Prosen and colleagues found that seeing B-lines on the initial lung ultrasound had 100% sensitivity, 95% specificity, 100% negative predictive value, and 96% positive predictive value for the diagnosis of heart failure in the prehospital setting. This was significantly superior to both N-terminal pro-brain natriuretic peptide (92% sensitivity and 89% specificity) as well as clinical examination (85% sensitivity and 86% specificity). One limitation of the current study is that the authors excluded patients who presented with noncongestive heart failure/chronic obstructive pulmonary disease causes of dyspnea such as pneumonia, pulmonary embolus, pneumothorax, and pleural effusion. While pneumothorax and pleural effusion have been shown to be readily and accurately identified by lung ultrasound [6, 7], it has also been shown that patients with focal infiltrates can have focal B-line patterns . Including all patients with dyspnea will be important for further studies to truly characterize the utility of lung ultrasound in this setting.
More importantly, this study highlights the feasibility and ease of performing lung ultrasound. The lung ultrasound technique was feasible in 100% of patients in this study and all examinations took less than 1 minute to perform. This speed is one of the greatest strengths of lung ultrasound. Lung ultrasound is a diagnostic skill that can be easily performed, easily learned and used accurately [8, 9] - yet looking at outcomes will be important. There has been some evidence that the use of lung sonography has decreased the utilization of chest radiographs and computed tomography scans in the inpatient setting , so looking at outcomes and costeffectiveness in the outpatient setting would be very interesting. Moreover, it would also be interesting to look at the efficacy of diagnostic lung ultrasound in settings where currently no diagnostic imaging is available - either because of geographical isolation or because of resource limitation. Given the relative steep learning curve for lung sonography and its reproducibility among users , the ability to make accurate diagnoses in the dyspneic patient when other diagnostic imaging is not available is a real medical advance.

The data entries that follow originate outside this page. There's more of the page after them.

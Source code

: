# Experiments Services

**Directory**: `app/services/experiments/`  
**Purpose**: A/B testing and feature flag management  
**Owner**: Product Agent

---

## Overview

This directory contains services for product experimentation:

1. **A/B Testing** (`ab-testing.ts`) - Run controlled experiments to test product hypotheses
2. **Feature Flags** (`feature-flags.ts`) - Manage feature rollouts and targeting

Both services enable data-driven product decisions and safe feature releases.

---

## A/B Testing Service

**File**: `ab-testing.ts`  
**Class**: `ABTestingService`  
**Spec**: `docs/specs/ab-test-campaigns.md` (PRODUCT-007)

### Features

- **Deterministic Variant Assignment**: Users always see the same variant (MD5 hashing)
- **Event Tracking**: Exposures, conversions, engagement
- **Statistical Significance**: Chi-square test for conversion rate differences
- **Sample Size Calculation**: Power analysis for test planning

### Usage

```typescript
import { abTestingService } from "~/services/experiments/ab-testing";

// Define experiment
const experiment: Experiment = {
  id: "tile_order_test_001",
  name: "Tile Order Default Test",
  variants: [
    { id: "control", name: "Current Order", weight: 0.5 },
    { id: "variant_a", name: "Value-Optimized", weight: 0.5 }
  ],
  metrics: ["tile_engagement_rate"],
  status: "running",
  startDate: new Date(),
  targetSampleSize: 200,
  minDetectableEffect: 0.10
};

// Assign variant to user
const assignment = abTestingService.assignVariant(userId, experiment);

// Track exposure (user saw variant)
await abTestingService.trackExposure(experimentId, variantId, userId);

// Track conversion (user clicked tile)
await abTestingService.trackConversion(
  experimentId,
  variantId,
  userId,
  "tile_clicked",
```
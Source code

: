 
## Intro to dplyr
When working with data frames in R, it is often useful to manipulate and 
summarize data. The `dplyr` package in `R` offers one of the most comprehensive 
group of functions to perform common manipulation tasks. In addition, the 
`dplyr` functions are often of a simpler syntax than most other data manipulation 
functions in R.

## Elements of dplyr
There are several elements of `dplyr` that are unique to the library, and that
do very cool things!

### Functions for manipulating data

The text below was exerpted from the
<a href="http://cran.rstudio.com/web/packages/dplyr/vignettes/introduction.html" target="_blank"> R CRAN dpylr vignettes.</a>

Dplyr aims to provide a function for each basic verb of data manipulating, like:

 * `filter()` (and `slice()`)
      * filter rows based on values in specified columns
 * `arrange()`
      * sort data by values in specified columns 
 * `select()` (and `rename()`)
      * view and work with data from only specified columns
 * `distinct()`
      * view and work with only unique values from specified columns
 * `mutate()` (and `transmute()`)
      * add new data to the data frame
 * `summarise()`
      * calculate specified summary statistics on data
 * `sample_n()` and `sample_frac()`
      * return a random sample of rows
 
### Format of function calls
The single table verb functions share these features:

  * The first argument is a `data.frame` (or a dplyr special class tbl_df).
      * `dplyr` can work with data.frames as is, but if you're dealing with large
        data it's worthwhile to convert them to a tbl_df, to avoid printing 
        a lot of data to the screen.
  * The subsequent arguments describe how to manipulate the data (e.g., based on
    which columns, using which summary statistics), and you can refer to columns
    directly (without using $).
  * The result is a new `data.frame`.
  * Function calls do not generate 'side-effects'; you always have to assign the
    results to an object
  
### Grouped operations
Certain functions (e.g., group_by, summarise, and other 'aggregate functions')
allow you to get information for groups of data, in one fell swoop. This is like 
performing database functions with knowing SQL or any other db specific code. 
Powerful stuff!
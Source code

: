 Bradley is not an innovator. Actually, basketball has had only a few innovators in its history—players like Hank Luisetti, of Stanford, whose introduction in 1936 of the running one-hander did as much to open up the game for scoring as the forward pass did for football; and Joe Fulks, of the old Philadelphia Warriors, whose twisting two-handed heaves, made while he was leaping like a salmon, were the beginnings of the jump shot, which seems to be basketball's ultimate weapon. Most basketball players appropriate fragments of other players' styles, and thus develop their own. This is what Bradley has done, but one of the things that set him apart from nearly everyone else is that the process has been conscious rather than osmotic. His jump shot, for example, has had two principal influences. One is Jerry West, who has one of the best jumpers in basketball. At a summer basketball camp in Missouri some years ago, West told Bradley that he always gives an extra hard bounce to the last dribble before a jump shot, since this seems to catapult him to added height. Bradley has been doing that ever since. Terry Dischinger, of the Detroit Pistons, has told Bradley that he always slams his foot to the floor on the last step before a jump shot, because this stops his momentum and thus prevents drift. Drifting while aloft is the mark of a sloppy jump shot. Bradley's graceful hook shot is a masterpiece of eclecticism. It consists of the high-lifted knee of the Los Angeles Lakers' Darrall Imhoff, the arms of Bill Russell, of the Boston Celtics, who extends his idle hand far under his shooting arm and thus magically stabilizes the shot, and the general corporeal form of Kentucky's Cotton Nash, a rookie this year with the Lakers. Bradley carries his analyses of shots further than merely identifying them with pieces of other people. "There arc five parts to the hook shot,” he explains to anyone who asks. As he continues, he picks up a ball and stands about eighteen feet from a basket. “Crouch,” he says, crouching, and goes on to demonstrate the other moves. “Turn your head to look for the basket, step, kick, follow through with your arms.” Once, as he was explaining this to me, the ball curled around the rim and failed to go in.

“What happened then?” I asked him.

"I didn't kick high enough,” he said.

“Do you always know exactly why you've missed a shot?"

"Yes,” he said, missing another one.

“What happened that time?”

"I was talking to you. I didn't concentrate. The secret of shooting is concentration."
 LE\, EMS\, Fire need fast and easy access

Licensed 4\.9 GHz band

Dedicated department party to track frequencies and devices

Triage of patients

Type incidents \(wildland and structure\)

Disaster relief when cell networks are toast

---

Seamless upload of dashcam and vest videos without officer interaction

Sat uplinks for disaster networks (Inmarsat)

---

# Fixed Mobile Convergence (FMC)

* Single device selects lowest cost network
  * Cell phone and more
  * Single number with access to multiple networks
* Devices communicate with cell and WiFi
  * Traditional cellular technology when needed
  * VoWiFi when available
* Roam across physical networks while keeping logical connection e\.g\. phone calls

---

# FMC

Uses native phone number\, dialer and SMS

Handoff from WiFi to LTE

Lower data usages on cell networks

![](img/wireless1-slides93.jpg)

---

In summary, the current study by Prosen and colleagues adds to the literature supporting the use of lung ultrasound in differentiating patients presenting with acute dyspnea. Lung ultrasound is an efficient, safe, feasible, and highly sensitive and specific test to aid in the diagnosis of the acutely dyspneic patient. This technique is a diagnostic modality extremely well suited to the prehospital setting, whether staffed by emergency physicians, paramedics, or other healthcare professionals. Further research, training, and application of lung ultrasound in the prehospital setting are warranted and are an exciting advancement for the field of emergency ultrasound.